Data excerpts
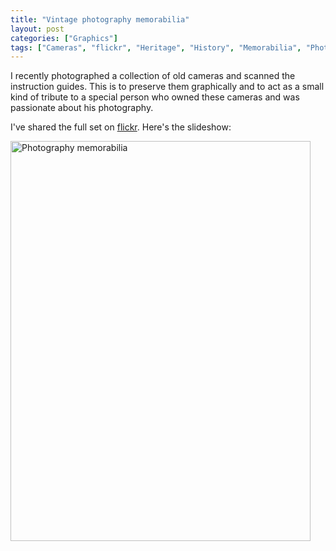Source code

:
 ```yaml
---
title: "Vintage photography memorabilia"
layout: post
categories: ["Graphics"]
tags: ["Cameras", "flickr", "Heritage", "History", "Memorabilia", "Photography"]
---
```


I recently photographed a collection of old cameras and scanned the instruction guides. This is to preserve them graphically and to act as a small kind of tribute to a special person who owned these cameras and was passionate about his photography.

I've shared the full set on [flickr](http://www.flickr.com/photos/gavinwray/sets/72157615317138680/). Here's the slideshow:

<a data-flickr-embed="true" data-header="true" data-footer="true"  href="https://www.flickr.com/photos/gavinwray/albums/72157615317138680" title="Photography memorabilia"><img src="https://farm4.staticflickr.com/3649/3375730151_3a52fe4f26_z.jpg" width="480" height="640" alt="Photography memorabilia"></a><script async src="//embedr.flickr.com/assets/client-code.js" charset="utf-8"></script>
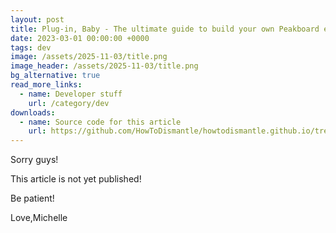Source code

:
 ```yaml
---
layout: post
title: Plug-in, Baby - The ultimate guide to build your own Peakboard extensions - The Basicsand User Input
date: 2023-03-01 00:00:00 +0000
tags: dev
image: /assets/2025-11-03/title.png
image_header: /assets/2025-11-03/title.png
bg_alternative: true
read_more_links:
  - name: Developer stuff
    url: /category/dev
downloads:
  - name: Source code for this article
    url: https://github.com/HowToDismantle/howtodismantle.github.io/tree/main/assets/2025-12-05/MeowExtension
---
```

Sorry guys!

This article is not yet published!

Be patient!


Love,Michelle




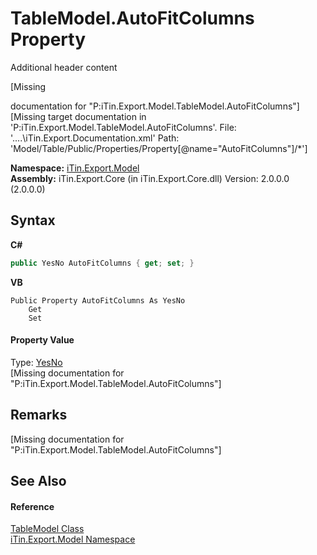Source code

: # TableModel.AutoFitColumns Property 
Additional header content 

\[Missing <summary> documentation for "P:iTin.Export.Model.TableModel.AutoFitColumns"\]\[Missing <include> target documentation in 'P:iTin.Export.Model.TableModel.AutoFitColumns'.  File: '..\..\iTin.Export.Documentation.xml' Path: 'Model/Table/Public/Properties/Property[@name="AutoFitColumns"]/*'\]

**Namespace:**&nbsp;<a href="N_iTin_Export_Model">iTin.Export.Model</a><br />**Assembly:**&nbsp;iTin.Export.Core (in iTin.Export.Core.dll) Version: 2.0.0.0 (2.0.0.0)

## Syntax

**C#**<br />
``` C#
public YesNo AutoFitColumns { get; set; }
```

**VB**<br />
``` VB
Public Property AutoFitColumns As YesNo
	Get
	Set
```


#### Property Value
Type: <a href="T_iTin_Export_Model_YesNo">YesNo</a><br />\[Missing <value> documentation for "P:iTin.Export.Model.TableModel.AutoFitColumns"\]

## Remarks
\[Missing <remarks> documentation for "P:iTin.Export.Model.TableModel.AutoFitColumns"\]

## See Also


#### Reference
<a href="T_iTin_Export_Model_TableModel">TableModel Class</a><br /><a href="N_iTin_Export_Model">iTin.Export.Model Namespace</a><br />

# THE TASK:
Return the preceding entries exactly, each word as given, but leave out any picture.

# OUTPUT BELOW:
Source code

:
 ```yaml
---
title: "Vintage photography memorabilia"
layout: post
categories: ["Graphics"]
tags: ["Cameras", "flickr", "Heritage", "History", "Memorabilia", "Photography"]
---
```


I recently photographed a collection of old cameras and scanned the instruction guides. This is to preserve them graphically and to act as a small kind of tribute to a special person who owned these cameras and was passionate about his photography.

I've shared the full set on [flickr](http://www.flickr.com/photos/gavinwray/sets/72157615317138680/). Here's the slideshow:

<a data-flickr-embed="true" data-header="true" data-footer="true"  href="https://www.flickr.com/photos/gavinwray/albums/72157615317138680" title="Photography memorabilia"><img src="https://farm4.staticflickr.com/3649/3375730151_3a52fe4f26_z.jpg" width="480" height="640" alt="Photography memorabilia"></a><script async src="//embedr.flickr.com/assets/client-code.js" charset="utf-8"></script>
Source code

:
 ```yaml
---
layout: post
title: Plug-in, Baby - The ultimate guide to build your own Peakboard extensions - The Basicsand User Input
date: 2023-03-01 00:00:00 +0000
tags: dev
image: /assets/2025-11-03/title.png
image_header: /assets/2025-11-03/title.png
bg_alternative: true
read_more_links:
  - name: Developer stuff
    url: /category/dev
downloads:
  - name: Source code for this article
    url: https://github.com/HowToDismantle/howtodismantle.github.io/tree/main/assets/2025-12-05/MeowExtension
---
```

Sorry guys!

This article is not yet published!

Be patient!


Love,Michelle




Source code

: # TableModel.AutoFitColumns Property 
Additional header content 

\[Missing <summary> documentation for "P:iTin.Export.Model.TableModel.AutoFitColumns"\]\[Missing <include> target documentation in 'P:iTin.Export.Model.TableModel.AutoFitColumns'.  File: '..\..\iTin.Export.Documentation.xml' Path: 'Model/Table/Public/Properties/Property[@name="AutoFitColumns"]/*'\]

**Namespace:**&nbsp;<a href="N_iTin_Export_Model">iTin.Export.Model</a><br />**Assembly:**&nbsp;iTin.Export.Core (in iTin.Export.Core.dll) Version: 2.0.0.0 (2.0.0.0)

## Syntax

**C#**<br />
``` C#
public YesNo AutoFitColumns { get; set; }
```

**VB**<br />
``` VB
Public Property AutoFitColumns As YesNo
	Get
	Set
```


#### Property Value
Type: <a href="T_iTin_Export_Model_YesNo">YesNo</a><br />\[Missing <value> documentation for "P:iTin.Export.Model.TableModel.AutoFitColumns"\]

## Remarks
\[Missing <remarks> documentation for "P:iTin.Export.Model.TableModel.AutoFitColumns"\]

## See Also


#### Reference
<a href="T_iTin_Export_Model_TableModel">TableModel Class</a><br /><a href="N_iTin_Export_Model">iTin.Export.Model Namespace</a><br />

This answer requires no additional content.